Its pro forma net income for the quarter was $2.5 million, or 2 cents per share. Analysts polled by First Call had expected net income of 5 cents per share, with individual forecasts ranging between 2 cents and 7 cents. Results were also way off from last year's third quarter, when the company reported pro forma net income of $28.6 million or 23 cents per share.
Several analysts downgraded the stock today in their notes issued to investors. Salomon Smith Barney analyst Alex Henderson, in fact, took the unique and counter-intuitive approach of downgrading the stock while at the same time raising his price target. In a research report, Henderson cut his rating from Buy to Outperform, while raising the target price to $12 from $10.
Need an explanation? Henderson says the company is caught in the difficult economic environment. The rationale behind downgrading the stock and raising the price target is that even though the company has made some "strategic mis-steps," it has a valuation that is "among the lowest in the category" and thus warrants a higher price.
Samuel Wilson, of Merrill Lynch & Co. Inc., also cut his midterm rating on Foundry to Neutral from Accumulate. And he cut his 2001 earnings estimate to 16 cents a share from 21 cents and his 2002 estimate to 23 cents a share from 31 cents.
In his note, Henderson points out that the problems with Foundry seem to be more company-specific than industry-wide. While other companies -- Extreme Networks Inc. (Nasdaq: EXTR), for instance -- have cited September 11th as a problem, Henderson says that Foundry’s problems are more specific [and probably only tangentially related to the Taliban's support for Al Qaeda -- ed.] (see Extreme's Extremely Inconclusive Quarter). The biggest problem he sees is that the company seems unfocused, at the moment, on which market to address. It has been heavily oriented toward the ISP/ASP market and has wasted time and effort trying to attack the core routing market, but now the company says it is trying to shift resources to address the enterprise and metropolitan area markets. Secondly, Henderson notes that Foundry is in a down cycle with regard to its product development, with new products not expected to be introduced to the market until the second half of 2002.

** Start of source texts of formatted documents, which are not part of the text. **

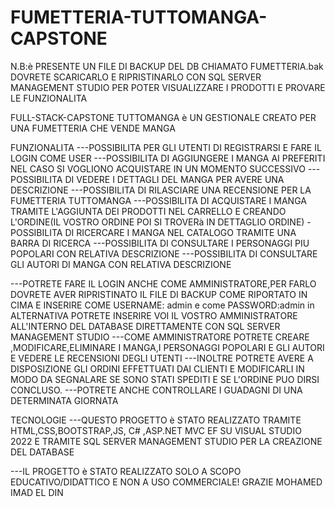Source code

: # FUMETTERIA-TUTTOMANGA-CAPSTONE
N.B:è PRESENTE UN FILE DI BACKUP DEL DB CHIAMATO FUMETTERIA.bak DOVRETE SCARICARLO E RIPRISTINARLO CON SQL SERVER MANAGEMENT STUDIO PER POTER VISUALIZZARE I PRODOTTI E PROVARE LE FUNZIONALITA

FULL-STACK-CAPSTONE
TUTTOMANGA è UN GESTIONALE CREATO PER UNA FUMETTERIA CHE VENDE MANGA

FUNZIONALITA
---POSSIBILITA PER GLI UTENTI DI REGISTRARSI E FARE IL LOGIN COME USER
---POSSIBILITA DI AGGIUNGERE I MANGA AI PREFERITI NEL CASO SI VOGLIONO ACQUISTARE IN UN MOMENTO SUCCESSIVO
---POSSIBILITA DI VEDERE I DETTAGLI DEL MANGA PER AVERE UNA DESCRIZIONE 
---POSSIBILITA DI RILASCIARE UNA RECENSIONE PER LA FUMETTERIA TUTTOMANGA
---POSSIBILITA DI ACQUISTARE I MANGA TRAMITE L'AGGIUNTA DEI PRODOTTI NEL CARRELLO E CREANDO L'ORDINE(IL VOSTRO ORDINE POI SI TROVERà IN DETTAGLIO ORDINE)
-POSSIBILITA DI RICERCARE I MANGA NEL CATALOGO TRAMITE UNA BARRA DI RICERCA
---POSSIBILITA DI CONSULTARE I PERSONAGGI PIU POPOLARI CON RELATIVA DESCRIZIONE
---POSSIBILITA DI CONSULTARE GLI AUTORI DI MANGA CON RELATIVA DESCRIZIONE

---POTRETE FARE IL LOGIN ANCHE COME AMMINISTRATORE,PER FARLO DOVRETE AVER RIPRISTINATO IL FILE DI BACKUP COME RIPORTATO IN CIMA E INSERIRE COME USERNAME: admin e come  PASSWORD:admin
in ALTERNATIVA POTRETE INSERIRE VOI IL VOSTRO AMMINISTRATORE ALL'INTERNO DEL DATABASE DIRETTAMENTE CON SQL SERVER MANAGEMENT STUDIO
---COME AMMINISTRATORE POTRETE CREARE ,MODIFICARE,ELIMINARE I MANGA,I PERSONAGGI POPOLARI E GLI AUTORI E VEDERE LE RECENSIONI DEGLI UTENTI
---INOLTRE POTRETE AVERE A DISPOSIZIONE GLI ORDINI EFFETTUATI DAI CLIENTI E MODIFICARLI IN MODO DA SEGNALARE SE SONO STATI SPEDITI E SE L'ORDINE PUO DIRSI CONCLUSO.
---POTRETE ANCHE CONTROLLARE I GUADAGNI DI UNA DETERMINATA GIORNATA

TECNOLOGIE
---QUESTO PROGETTO è STATO REALIZZATO TRAMITE HTML,CSS,BOOTSTRAP,JS, C# ,ASP.NET MVC EF SU VISUAL STUDIO 2022 E TRAMITE SQL SERVER MANAGEMENT STUDIO PER LA CREAZIONE DEL DATABASE

---IL PROGETTO è STATO REALIZZATO SOLO A SCOPO EDUCATIVO/DIDATTICO E NON A USO COMMERCIALE!
GRAZIE
MOHAMED IMAD EL DIN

On the flip side, competitors like Enterasys Networks Inc. (NYSE: ETS), the enterprise spinoff of Cabletron Systems Inc. (NYSE: CS); Riverstone Networks Inc. (Nasdaq: RSTN), Cabletron's metro spinoff; and Extreme are all in better positions right now, says Henderson (see Riverstone Makes its Numbers).
The biggest stumbling block for Foundry this quarter was in Asia. While Riverstone and Extreme have seen growth there this quarter, Foundry suffered its biggest losses internationally, with revenue dropping 30 percent quarter-over-quarter to $24.6 million this quarter. China Telecom made up a significant portion of its international revenue in the second quarter with a big purchase order. Analysts said that with such a big deployment, the carrier was still absorbing the equipment in the third quarter and therefore wasn’t buying or installing new equipment. Henderson says he doesn’t expect revenue from China Telecom to pick up in the fourth quarter and cites this as another reason for his downgrade of the stock.